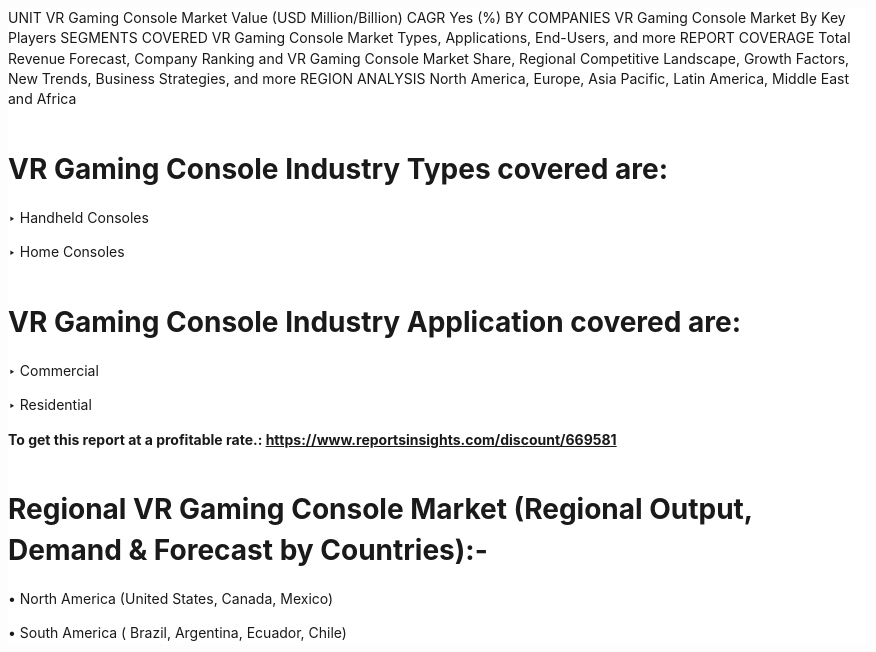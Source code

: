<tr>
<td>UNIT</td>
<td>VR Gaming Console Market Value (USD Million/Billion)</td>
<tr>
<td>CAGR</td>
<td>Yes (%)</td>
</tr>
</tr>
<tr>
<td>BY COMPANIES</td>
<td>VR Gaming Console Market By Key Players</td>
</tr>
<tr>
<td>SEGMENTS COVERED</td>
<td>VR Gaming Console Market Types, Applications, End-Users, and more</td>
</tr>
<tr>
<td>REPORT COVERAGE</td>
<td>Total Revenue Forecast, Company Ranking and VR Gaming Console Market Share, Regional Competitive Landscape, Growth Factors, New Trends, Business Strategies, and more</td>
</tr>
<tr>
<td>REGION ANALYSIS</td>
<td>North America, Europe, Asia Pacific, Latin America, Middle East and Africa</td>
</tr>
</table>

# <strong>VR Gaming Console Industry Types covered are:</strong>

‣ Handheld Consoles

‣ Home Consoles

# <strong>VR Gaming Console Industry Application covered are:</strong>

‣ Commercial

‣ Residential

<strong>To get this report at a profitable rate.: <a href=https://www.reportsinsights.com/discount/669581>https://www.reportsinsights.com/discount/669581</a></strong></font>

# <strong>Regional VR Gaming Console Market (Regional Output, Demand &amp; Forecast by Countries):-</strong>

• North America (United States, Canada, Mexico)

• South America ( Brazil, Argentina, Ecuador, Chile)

...

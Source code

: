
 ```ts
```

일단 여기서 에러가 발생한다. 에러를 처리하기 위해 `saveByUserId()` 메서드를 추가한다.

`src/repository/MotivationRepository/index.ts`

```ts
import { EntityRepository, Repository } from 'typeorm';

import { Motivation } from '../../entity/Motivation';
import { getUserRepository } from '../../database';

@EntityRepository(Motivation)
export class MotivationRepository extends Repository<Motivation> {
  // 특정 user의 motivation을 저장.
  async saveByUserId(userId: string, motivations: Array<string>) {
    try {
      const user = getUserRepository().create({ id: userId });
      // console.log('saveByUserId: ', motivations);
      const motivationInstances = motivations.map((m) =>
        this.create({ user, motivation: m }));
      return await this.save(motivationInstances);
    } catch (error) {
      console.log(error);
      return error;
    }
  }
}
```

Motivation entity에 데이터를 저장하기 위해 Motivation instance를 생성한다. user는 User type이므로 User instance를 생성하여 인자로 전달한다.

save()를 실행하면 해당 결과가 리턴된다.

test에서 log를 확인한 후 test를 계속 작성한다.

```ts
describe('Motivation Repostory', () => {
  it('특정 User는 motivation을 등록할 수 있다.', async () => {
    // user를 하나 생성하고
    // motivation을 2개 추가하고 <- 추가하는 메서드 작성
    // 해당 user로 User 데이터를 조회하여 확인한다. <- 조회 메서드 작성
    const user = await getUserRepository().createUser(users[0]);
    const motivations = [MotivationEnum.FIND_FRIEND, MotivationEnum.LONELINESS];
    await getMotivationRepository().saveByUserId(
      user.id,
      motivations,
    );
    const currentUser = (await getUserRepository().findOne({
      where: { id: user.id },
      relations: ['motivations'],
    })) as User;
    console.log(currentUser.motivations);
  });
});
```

* **EXERCISE DETAILS**: Find every line of the data that includes the string "currentUser". Copy each of those lines.

* **EXERCISE ANSWER**:
    const currentUser = (await getUserRepository().findOne({
    console.log(currentUser.motivations);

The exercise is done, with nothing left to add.